→ Brief
All that is needed is a count of the lines in this data that contain the word "CVPR".

(Dataset entries)
[Start of section]

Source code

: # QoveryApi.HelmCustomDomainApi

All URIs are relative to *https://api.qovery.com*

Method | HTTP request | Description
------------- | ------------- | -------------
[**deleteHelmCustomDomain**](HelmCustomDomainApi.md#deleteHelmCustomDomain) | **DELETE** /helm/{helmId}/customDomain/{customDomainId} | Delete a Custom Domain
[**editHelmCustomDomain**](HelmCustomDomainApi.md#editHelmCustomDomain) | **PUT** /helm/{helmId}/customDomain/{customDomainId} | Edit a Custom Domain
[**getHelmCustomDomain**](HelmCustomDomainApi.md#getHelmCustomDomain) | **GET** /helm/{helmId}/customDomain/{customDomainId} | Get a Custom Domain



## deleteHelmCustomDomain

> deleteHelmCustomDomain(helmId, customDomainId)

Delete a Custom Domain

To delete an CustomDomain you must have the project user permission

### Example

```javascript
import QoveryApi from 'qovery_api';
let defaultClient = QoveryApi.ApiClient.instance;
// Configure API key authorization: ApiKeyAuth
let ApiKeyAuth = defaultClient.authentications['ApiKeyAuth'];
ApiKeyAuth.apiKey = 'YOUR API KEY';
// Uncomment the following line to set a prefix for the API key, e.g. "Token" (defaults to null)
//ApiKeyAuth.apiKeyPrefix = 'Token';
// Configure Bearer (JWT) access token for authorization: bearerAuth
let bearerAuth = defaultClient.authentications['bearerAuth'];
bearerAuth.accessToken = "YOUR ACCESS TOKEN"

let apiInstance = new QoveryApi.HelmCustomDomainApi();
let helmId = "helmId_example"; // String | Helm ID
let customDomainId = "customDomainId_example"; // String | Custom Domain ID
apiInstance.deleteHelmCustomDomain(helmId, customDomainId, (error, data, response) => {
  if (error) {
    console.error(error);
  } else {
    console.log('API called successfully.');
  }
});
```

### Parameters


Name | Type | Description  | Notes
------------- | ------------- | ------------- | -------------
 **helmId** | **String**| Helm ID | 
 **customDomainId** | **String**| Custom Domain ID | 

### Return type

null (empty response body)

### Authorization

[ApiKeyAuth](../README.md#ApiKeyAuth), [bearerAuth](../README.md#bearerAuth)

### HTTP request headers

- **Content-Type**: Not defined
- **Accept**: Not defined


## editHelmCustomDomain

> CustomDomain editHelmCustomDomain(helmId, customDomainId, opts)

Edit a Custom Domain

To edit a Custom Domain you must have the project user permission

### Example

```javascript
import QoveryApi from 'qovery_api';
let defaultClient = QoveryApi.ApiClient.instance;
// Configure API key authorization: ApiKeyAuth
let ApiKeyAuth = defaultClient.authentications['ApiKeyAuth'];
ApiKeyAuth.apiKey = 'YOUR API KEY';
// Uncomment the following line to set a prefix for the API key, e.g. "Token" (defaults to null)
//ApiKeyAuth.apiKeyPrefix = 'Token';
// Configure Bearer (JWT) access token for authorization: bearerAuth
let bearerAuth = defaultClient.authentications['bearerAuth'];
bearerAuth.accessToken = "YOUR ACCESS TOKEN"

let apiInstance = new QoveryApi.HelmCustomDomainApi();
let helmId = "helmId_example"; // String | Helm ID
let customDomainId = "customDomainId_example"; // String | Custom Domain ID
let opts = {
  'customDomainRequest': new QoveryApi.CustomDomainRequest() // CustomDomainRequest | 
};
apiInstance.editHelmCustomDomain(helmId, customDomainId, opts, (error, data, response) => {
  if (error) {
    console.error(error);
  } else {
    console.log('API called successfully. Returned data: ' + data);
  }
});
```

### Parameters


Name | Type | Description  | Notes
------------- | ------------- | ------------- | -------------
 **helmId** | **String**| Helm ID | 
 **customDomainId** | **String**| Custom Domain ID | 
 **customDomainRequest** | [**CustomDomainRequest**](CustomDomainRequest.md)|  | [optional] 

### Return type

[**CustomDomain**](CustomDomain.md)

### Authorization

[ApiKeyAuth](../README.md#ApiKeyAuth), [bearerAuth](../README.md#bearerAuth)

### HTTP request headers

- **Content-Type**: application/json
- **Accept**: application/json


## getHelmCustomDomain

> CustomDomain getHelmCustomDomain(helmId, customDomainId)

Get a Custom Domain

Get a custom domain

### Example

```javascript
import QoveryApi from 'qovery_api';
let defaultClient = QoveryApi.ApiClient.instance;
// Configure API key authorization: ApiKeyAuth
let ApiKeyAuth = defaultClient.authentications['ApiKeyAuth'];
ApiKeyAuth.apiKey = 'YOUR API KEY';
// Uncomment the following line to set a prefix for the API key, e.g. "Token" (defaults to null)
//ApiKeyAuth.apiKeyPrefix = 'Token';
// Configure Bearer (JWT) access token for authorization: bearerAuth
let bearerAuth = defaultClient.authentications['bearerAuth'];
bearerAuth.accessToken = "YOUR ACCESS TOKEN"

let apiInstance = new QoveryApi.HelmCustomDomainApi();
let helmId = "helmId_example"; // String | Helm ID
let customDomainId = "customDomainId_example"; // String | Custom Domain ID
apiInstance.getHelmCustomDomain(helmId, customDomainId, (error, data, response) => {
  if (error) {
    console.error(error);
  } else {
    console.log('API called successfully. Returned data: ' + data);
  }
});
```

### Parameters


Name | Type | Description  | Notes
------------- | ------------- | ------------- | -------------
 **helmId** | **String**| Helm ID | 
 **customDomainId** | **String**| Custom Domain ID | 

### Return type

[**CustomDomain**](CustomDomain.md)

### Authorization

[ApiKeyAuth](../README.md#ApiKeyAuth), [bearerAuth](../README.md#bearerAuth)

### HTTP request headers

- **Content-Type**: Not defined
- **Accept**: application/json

[End of section]
[Start of section]

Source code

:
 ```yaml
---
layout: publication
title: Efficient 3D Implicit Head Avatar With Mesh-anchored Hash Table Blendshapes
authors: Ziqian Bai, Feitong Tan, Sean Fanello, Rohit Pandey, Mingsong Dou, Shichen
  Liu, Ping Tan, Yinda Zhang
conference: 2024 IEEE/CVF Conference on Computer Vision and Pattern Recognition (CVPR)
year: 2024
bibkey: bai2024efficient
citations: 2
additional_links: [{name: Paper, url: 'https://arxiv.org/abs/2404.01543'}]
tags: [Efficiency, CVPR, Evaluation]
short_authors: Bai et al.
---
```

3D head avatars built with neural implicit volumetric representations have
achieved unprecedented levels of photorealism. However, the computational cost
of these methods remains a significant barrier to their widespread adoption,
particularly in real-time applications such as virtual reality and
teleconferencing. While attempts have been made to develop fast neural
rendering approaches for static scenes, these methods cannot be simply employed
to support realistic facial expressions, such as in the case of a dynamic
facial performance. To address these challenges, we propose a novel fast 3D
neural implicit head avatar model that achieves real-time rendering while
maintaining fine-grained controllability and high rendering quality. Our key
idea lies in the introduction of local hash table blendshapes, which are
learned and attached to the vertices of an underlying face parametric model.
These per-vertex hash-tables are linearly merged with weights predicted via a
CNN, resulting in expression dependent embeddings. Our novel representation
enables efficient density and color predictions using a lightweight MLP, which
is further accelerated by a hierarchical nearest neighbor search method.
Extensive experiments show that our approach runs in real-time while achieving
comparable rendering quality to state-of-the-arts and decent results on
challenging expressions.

[End of section]

→ Task result
2